Here, the question to be answered is why the number of active MITEs is so rare, although a huge number of MITEs have been identified. There could be two possibilities that account for this phenomenon. Firstly, MITEs might have been very active in the early stage during evolution process, which led to an accumulation of many different MITEs in terms of the numbers and types. For some unknown reasons that are yet to be explicated, the majority of the MITEs became "silenced" and only a small number of MITEs were found to be active nowadays, such as mPing and mGing. However, the current evidence, to our knowledge, did not validate this speculation. It has been suggested that MITEs may originate from autonomous DNA transposons and their transposition was facilitated by the use of transposases encoded from the corresponding autonomous transposons [5,7]. Thus far, there have been no tendencies showing that majority of autonomous DNA transposons were silenced. In contrast, the activities of these autonomous DNA transposons could be detected fairly easily under stress conditions. Thus, it is hard to speculate that the MITEs alone could be silenced independent of other transposon systems.

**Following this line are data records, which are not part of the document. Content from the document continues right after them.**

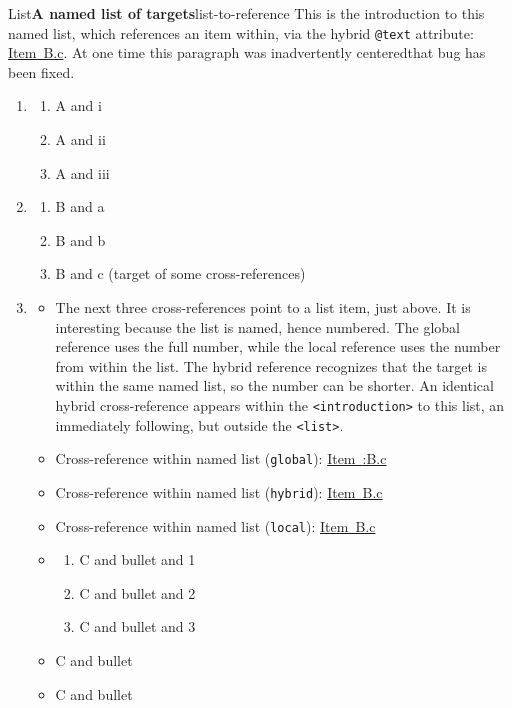 \documentclass[pdflatex]{sn-jnl}
\theoremstyle{thmstyleone}%
\theoremstyle{thmstyletwo}%
\theoremstyle{thmstylethree}%
\newcommand{\xreffont}{\relax}
\newcommand{\mono}[1]{\texttt{#1}}
\numberwithin{equation}{section}
\begin{document}
\begin{listptx}{List}{\textbf{A named list of targets}}{list-to-reference}{}%
This is the introduction to this named list, which references an item within, via the hybrid \mono{@text} attribute:  \hyperlink{target-item}{Item~B.c}.  At one time this paragraph was inadvertently centered\textemdash{}that bug has been fixed.%
%
\begin{enumerate}[label={\Alph*}]
\item{}%
\begin{enumerate}[label={\roman*}]
\item{}A and i%
\item{}A and ii%
\item{}A and iii%
\end{enumerate}
%
\item{}%
\begin{enumerate}[label={\alph*}]
\item{}B and a%
\item{}B and b%
\item\hypertarget{target-item}{}B and c (target of some cross-references)%
\end{enumerate}
%
\item{}%
\begin{itemize}[label=\textbullet]
\item{}The next three cross-references point to a list item, just above.  It is interesting because the list is named, hence numbered.  The global reference uses the full number, while the local reference uses the number from within the list.  The hybrid reference recognizes that the target is within the same named list, so the number can be shorter.  An identical hybrid cross-reference appears within the \mono{<introduction>} to this list, an immediately following, but outside the \mono{<list>}.%
\item{}Cross-reference within named list (\mono{global}): \hyperlink{target-item}{Item~{\xreffont 12.4:B.c}}%
\item{}Cross-reference within named list (\mono{hybrid}): \hyperlink{target-item}{Item~B.c}%
\item{}Cross-reference within named list (\mono{local}): \hyperlink{target-item}{Item~B.c}%
\item{}%
\begin{enumerate}[label={\arabic*}]
\item{}C and bullet and 1%
\item\hypertarget{target-no-number}{}C and bullet and 2%
\item{}C and bullet and 3%
\end{enumerate}
%
\item{}C and bullet%
\item{}C and bullet%
\end{itemize}
%
\end{enumerate}
\end{listptx}%
\end{document}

Secondly, MITEs may have been always active within the genome during evolution, but their movement was difficult to be detected due to the current available techniques. In fact, present methods used for detection of MITE transposition are not many, only including Southern hybridization, TD and co-transposition analysis etc., which all have some limitations. For example, Southern blotting can give clear and reliable indication of the MITE movement, however it lacks sensitivity. Especially for the MITEs with high copy number, it cannot distinguish the banding patterns among different samples. Use of co-transposition analysis could provide direct evidence for MITE transposition and able to confirm cross-mobilization between MITEs and the related autonomous elements. However, this is an in vitro assay and may not be able to reflect the real situation of the MITE movement in the genome.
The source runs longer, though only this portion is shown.